Using with Rails
This guide is written for Rails 2.3.5. If you have any tips for Rails 3.0, please share.
Configuring Vanity
Start by telling Rails to use the Vanity gem, either using config.gem "vanity" or by adding gem "vanity" to your Gemfile.
You will most likely need to require "vanity" from within after_initialize in order to use it everywhere in your app:
Rails::Initializer.run do |config|
. . .
config.after_initialize do
require "vanity"
end
end
If you have a config/vanity.yml file, Vanity will read the configuration for the current environment. For example:
staging: adapter: redis host: staging.internal production: adapter: mongo host: live.internal database: vanity
If you want to use Google Analytics, you must also tell Rails to include the garb gem, and login for a new session. You’ll want to do that for production, not for development if you like developing offline:
config.after_initialize do
require "garb"
Garb::Session.login('..ga email..', '..ga pwd..', account_type: "GOOGLE")
end
There’s generally no need to collect metric and experiment data outside production environment. Under Rails, Vanity turns collection on only if the environment name is “production”. You can control this from config/environments by setting Vanity.playground.collecting to true/false. When collection is off, Vanity doesn’t connect to the database server, so there’s no need to set a database configuration for these environments.
Dashboard
Start by adding a new resource in config/routes.rb:
map.vanity "/vanity/:action/:id", :controller=>:vanity
Create a new controller for Vanity:
class VanityController < ApplicationController include Vanity::Rails::Dashboard end
Now open your browser to http://localhost:3000/vanity.
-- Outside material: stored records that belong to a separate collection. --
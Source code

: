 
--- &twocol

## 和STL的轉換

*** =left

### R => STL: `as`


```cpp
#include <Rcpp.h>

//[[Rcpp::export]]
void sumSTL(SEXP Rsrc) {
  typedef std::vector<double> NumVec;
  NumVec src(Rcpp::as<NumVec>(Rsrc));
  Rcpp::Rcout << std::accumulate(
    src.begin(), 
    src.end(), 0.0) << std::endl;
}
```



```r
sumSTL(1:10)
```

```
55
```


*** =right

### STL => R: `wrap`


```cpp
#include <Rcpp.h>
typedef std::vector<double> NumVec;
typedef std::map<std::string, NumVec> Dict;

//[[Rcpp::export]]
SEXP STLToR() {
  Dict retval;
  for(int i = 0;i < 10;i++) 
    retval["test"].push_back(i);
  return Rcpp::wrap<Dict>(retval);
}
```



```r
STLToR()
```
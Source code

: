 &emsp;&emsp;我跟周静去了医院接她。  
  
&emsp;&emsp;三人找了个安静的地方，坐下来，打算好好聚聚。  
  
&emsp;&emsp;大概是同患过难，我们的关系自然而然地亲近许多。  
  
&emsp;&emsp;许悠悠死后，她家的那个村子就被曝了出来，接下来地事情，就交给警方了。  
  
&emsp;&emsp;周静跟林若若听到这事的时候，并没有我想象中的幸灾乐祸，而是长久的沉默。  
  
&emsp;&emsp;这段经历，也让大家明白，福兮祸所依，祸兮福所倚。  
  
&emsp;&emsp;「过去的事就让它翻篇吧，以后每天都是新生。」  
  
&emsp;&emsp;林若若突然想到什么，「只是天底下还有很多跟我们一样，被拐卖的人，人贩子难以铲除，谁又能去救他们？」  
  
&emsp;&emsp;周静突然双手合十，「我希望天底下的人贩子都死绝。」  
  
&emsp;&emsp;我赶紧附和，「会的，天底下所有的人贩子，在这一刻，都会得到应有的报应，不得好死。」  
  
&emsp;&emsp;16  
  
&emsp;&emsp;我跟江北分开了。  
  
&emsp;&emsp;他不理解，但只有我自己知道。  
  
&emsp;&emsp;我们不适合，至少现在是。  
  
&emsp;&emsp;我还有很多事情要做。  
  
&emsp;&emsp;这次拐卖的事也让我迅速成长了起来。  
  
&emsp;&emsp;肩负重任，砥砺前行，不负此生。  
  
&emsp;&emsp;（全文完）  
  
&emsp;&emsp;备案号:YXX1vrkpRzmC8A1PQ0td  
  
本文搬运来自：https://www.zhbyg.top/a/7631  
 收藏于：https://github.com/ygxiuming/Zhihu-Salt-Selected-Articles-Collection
The Dashboard renders complete HTML pages with CSS and all necessary JavaScript libraries. Thankfully, HTML is forgiving enough that it will render correctly even with your existing application layout. You can decide to keep your layout, or tell the controller to set layout false.
Unicorn and Forking Servers
Unicorn forks the master process to create worker processes efficiently. Since the master processes opens a connection to the database, all workers end up sharing that connection, resulting in ugly contention issues.
The cure is simple, use the after_fork hook to reconnect each worker process. Here’s the relevant part from my config/unicorn.rb:
after_fork do |server, worker| ActiveRecord::Base.establish_connection Vanity.playground.establish_connection end
You’ll run into this issue with other forking servers. Vanity can detect when it runs under Passenger and automatically reconnect each forked process.